(Rendered images with source text)

+--

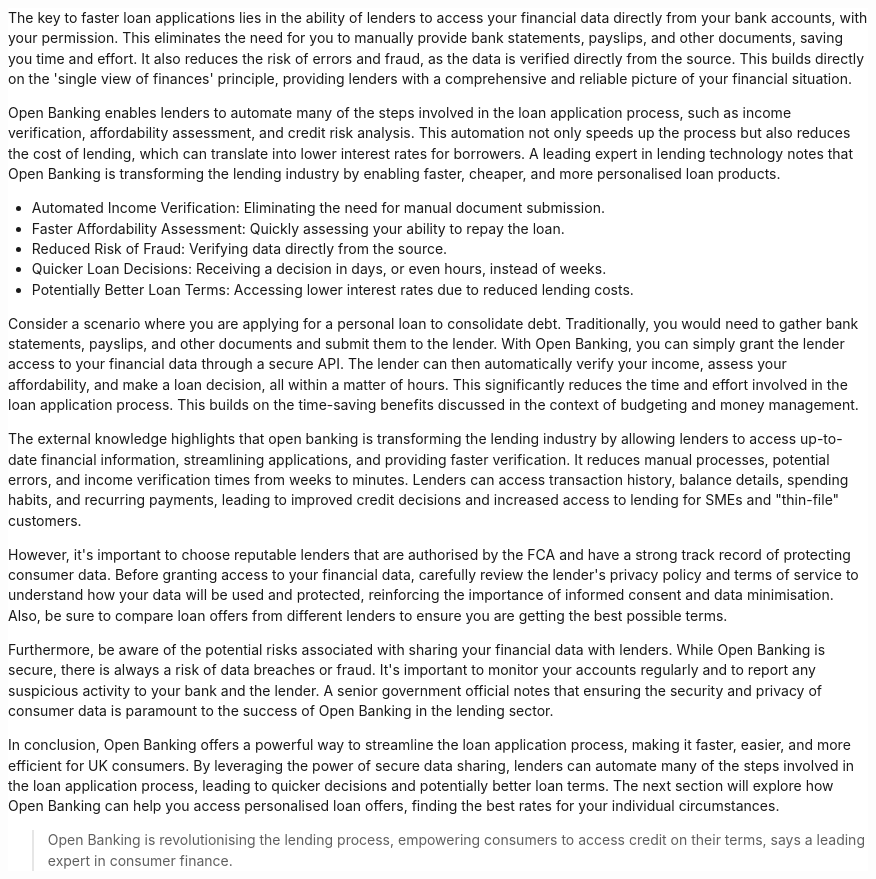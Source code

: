 The key to faster loan applications lies in the ability of lenders to access your financial data directly from your bank accounts, with your permission. This eliminates the need for you to manually provide bank statements, payslips, and other documents, saving you time and effort. It also reduces the risk of errors and fraud, as the data is verified directly from the source. This builds directly on the 'single view of finances' principle, providing lenders with a comprehensive and reliable picture of your financial situation.

Open Banking enables lenders to automate many of the steps involved in the loan application process, such as income verification, affordability assessment, and credit risk analysis. This automation not only speeds up the process but also reduces the cost of lending, which can translate into lower interest rates for borrowers. A leading expert in lending technology notes that Open Banking is transforming the lending industry by enabling faster, cheaper, and more personalised loan products.

- Automated Income Verification: Eliminating the need for manual document submission.
- Faster Affordability Assessment: Quickly assessing your ability to repay the loan.
- Reduced Risk of Fraud: Verifying data directly from the source.
- Quicker Loan Decisions: Receiving a decision in days, or even hours, instead of weeks.
- Potentially Better Loan Terms: Accessing lower interest rates due to reduced lending costs.

Consider a scenario where you are applying for a personal loan to consolidate debt. Traditionally, you would need to gather bank statements, payslips, and other documents and submit them to the lender. With Open Banking, you can simply grant the lender access to your financial data through a secure API. The lender can then automatically verify your income, assess your affordability, and make a loan decision, all within a matter of hours. This significantly reduces the time and effort involved in the loan application process. This builds on the time-saving benefits discussed in the context of budgeting and money management.

The external knowledge highlights that open banking is transforming the lending industry by allowing lenders to access up-to-date financial information, streamlining applications, and providing faster verification. It reduces manual processes, potential errors, and income verification times from weeks to minutes. Lenders can access transaction history, balance details, spending habits, and recurring payments, leading to improved credit decisions and increased access to lending for SMEs and "thin-file" customers.

However, it's important to choose reputable lenders that are authorised by the FCA and have a strong track record of protecting consumer data. Before granting access to your financial data, carefully review the lender's privacy policy and terms of service to understand how your data will be used and protected, reinforcing the importance of informed consent and data minimisation. Also, be sure to compare loan offers from different lenders to ensure you are getting the best possible terms.

Furthermore, be aware of the potential risks associated with sharing your financial data with lenders. While Open Banking is secure, there is always a risk of data breaches or fraud. It's important to monitor your accounts regularly and to report any suspicious activity to your bank and the lender. A senior government official notes that ensuring the security and privacy of consumer data is paramount to the success of Open Banking in the lending sector.

In conclusion, Open Banking offers a powerful way to streamline the loan application process, making it faster, easier, and more efficient for UK consumers. By leveraging the power of secure data sharing, lenders can automate many of the steps involved in the loan application process, leading to quicker decisions and potentially better loan terms. The next section will explore how Open Banking can help you access personalised loan offers, finding the best rates for your individual circumstances.

> Open Banking is revolutionising the lending process, empowering consumers to access credit on their terms, says a leading expert in consumer finance.
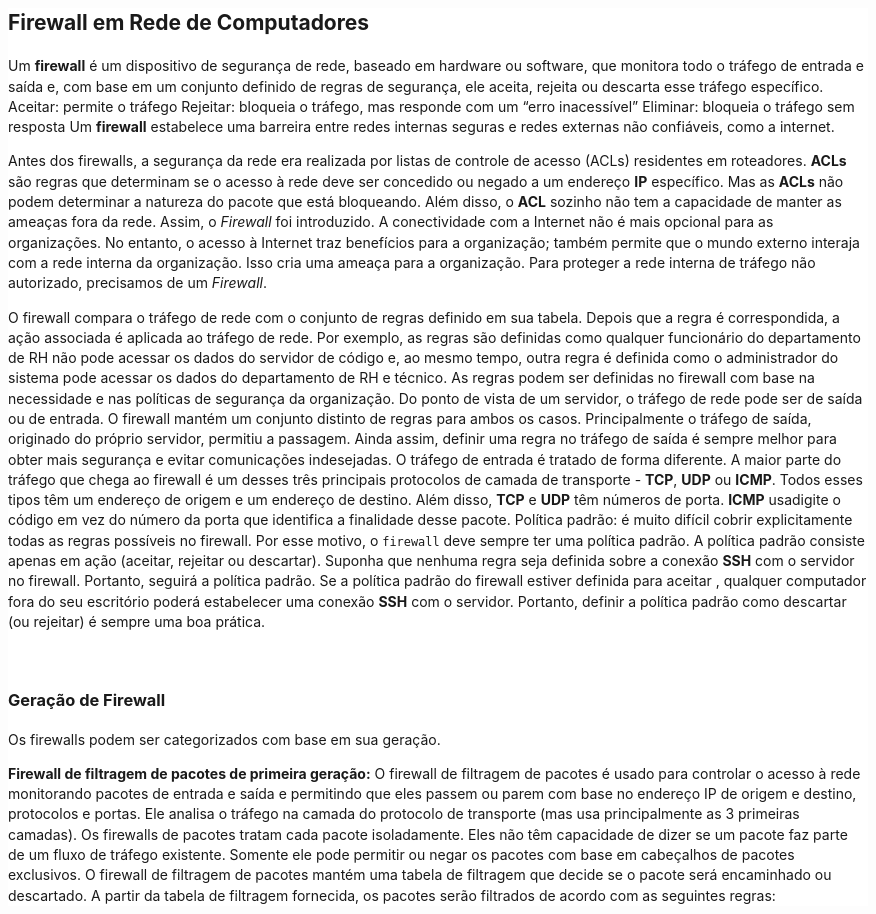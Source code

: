 ## Firewall em Rede de Computadores

Um **firewall** é um dispositivo de segurança de rede, baseado em hardware ou software, que monitora todo o tráfego de entrada e saída e, com base em um conjunto definido de regras de segurança, ele aceita, rejeita ou descarta esse tráfego específico. Aceitar: permite o tráfego Rejeitar: bloqueia o tráfego, mas responde com um “erro inacessível” Eliminar:  bloqueia o tráfego sem resposta Um **firewall** estabelece uma barreira entre redes internas seguras e redes externas não confiáveis, como a internet.


Antes dos firewalls, a segurança da rede era realizada por listas de controle de acesso (ACLs) residentes em roteadores. **ACLs** são regras que determinam se o acesso à rede deve ser concedido ou negado a um endereço **IP** específico. Mas as **ACLs** não podem determinar a natureza do pacote que está bloqueando. Além disso, o **ACL** sozinho não tem a capacidade de manter as ameaças fora da rede. Assim, o *Firewall* foi introduzido. A conectividade com a Internet não é mais opcional para as organizações. No entanto, o acesso à Internet traz benefícios para a organização; também permite que o mundo externo interaja com a rede interna da organização. Isso cria uma ameaça para a organização. Para proteger a rede interna de tráfego não autorizado, precisamos de um *Firewall*.

O firewall compara o tráfego de rede com o conjunto de regras definido em sua tabela. Depois que a regra é correspondida, a ação associada é aplicada ao tráfego de rede. Por exemplo, as regras são definidas como qualquer funcionário do departamento de RH não pode acessar os dados do servidor de código e, ao mesmo tempo, outra regra é definida como o administrador do sistema pode acessar os dados do departamento de RH e técnico. As regras podem ser definidas no firewall com base na necessidade e nas políticas de segurança da organização. Do ponto de vista de um servidor, o tráfego de rede pode ser de saída ou de entrada. O firewall mantém um conjunto distinto de regras para ambos os casos. Principalmente o tráfego de saída, originado do próprio servidor, permitiu a passagem. Ainda assim, definir uma regra no tráfego de saída é sempre melhor para obter mais segurança e evitar comunicações indesejadas. O tráfego de entrada é tratado de forma diferente. A maior parte do tráfego que chega ao firewall é um desses três principais protocolos de camada de transporte - **TCP**, **UDP** ou **ICMP**. Todos esses tipos têm um endereço de origem e um endereço de destino. Além disso, **TCP** e **UDP** têm números de porta. **ICMP** usadigite o código em vez do número da porta que identifica a finalidade desse pacote. Política padrão: é muito difícil cobrir explicitamente todas as regras possíveis no firewall. Por esse motivo, o `firewall` deve sempre ter uma política padrão. A política padrão consiste apenas em ação (aceitar, rejeitar ou descartar). Suponha que nenhuma regra seja definida sobre a conexão **SSH** com o servidor no firewall. Portanto, seguirá a política padrão. Se a política padrão do firewall estiver definida para aceitar , qualquer computador fora do seu escritório poderá estabelecer uma conexão **SSH** com o servidor. Portanto, definir a política padrão como descartar (ou rejeitar) é sempre uma boa prática.

<br>

### Geração de Firewall

Os firewalls podem ser categorizados com base em sua geração.

**Firewall de filtragem de pacotes de primeira geração:**   O firewall de filtragem de pacotes é usado para controlar o acesso à rede monitorando pacotes de entrada e saída e permitindo que eles passem ou parem com base no endereço IP de origem e destino, protocolos e portas. Ele analisa o tráfego na camada do protocolo de transporte (mas usa principalmente as 3 primeiras camadas). Os firewalls de pacotes tratam cada pacote isoladamente. Eles não têm capacidade de dizer se um pacote faz parte de um fluxo de tráfego existente. Somente ele pode permitir ou negar os pacotes com base em cabeçalhos de pacotes exclusivos. O firewall de filtragem de pacotes mantém uma tabela de filtragem que decide se o pacote será encaminhado ou descartado. A partir da tabela de filtragem fornecida, os pacotes serão filtrados de acordo com as seguintes regras:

+--

**Task description**
Each line from the one that contains "In conclusion, Open" down to the one that contains "Rede de Computadores" is to be returned exactly as it stands above, both ends included, with pictures removed.

**Solution to this task**
In conclusion, Open Banking offers a powerful way to streamline the loan application process, making it faster, easier, and more efficient for UK consumers. By leveraging the power of secure data sharing, lenders can automate many of the steps involved in the loan application process, leading to quicker decisions and potentially better loan terms. The next section will explore how Open Banking can help you access personalised loan offers, finding the best rates for your individual circumstances.

> Open Banking is revolutionising the lending process, empowering consumers to access credit on their terms, says a leading expert in consumer finance.
Source code

: ## Firewall em Rede de Computadores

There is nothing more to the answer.